What the task asks —
If a line below contains the string "Actor", return that line.

Excerpts from a dataset:
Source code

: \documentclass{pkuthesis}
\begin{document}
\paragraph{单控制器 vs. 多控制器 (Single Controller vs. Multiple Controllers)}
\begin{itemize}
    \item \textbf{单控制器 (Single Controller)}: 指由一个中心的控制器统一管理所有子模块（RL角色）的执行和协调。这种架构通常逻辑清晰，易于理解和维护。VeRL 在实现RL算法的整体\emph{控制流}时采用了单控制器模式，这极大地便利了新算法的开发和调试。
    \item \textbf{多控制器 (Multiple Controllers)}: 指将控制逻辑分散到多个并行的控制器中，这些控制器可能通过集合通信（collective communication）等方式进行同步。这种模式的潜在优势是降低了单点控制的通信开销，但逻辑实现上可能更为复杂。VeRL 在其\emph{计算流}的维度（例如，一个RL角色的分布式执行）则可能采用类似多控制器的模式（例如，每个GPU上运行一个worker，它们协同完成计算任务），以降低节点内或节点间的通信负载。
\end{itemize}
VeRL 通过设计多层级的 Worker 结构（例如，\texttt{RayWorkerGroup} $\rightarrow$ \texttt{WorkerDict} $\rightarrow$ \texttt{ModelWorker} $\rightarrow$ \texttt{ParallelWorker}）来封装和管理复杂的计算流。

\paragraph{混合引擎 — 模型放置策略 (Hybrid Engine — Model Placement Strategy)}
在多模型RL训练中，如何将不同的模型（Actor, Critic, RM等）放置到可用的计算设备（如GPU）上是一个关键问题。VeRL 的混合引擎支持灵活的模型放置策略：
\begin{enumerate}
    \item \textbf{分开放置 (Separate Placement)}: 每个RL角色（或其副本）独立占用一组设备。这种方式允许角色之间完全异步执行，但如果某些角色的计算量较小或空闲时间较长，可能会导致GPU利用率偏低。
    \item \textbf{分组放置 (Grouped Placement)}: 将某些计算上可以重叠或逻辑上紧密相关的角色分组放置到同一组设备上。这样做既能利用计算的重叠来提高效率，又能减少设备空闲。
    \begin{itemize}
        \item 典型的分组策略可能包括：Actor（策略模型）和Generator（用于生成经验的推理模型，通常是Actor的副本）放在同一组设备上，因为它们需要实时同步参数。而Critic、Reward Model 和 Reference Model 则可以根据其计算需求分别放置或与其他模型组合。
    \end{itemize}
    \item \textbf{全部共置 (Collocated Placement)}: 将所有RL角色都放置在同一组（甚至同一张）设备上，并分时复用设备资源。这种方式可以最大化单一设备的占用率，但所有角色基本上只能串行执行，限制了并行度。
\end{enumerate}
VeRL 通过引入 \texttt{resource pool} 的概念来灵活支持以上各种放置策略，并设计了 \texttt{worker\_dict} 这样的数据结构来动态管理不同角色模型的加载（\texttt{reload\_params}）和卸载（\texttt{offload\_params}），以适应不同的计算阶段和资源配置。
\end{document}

Task answer —
在多模型RL训练中，如何将不同的模型（Actor, Critic, RM等）放置到可用的计算设备（如GPU）上是一个关键问题。VeRL 的混合引擎支持灵活的模型放置策略：
        \item 典型的分组策略可能包括：Actor（策略模型）和Generator（用于生成经验的推理模型，通常是Actor的副本）放在同一组设备上，因为它们需要实时同步参数。而Critic、Reward Model 和 Reference Model 则可以根据其计算需求分别放置或与其他模型组合。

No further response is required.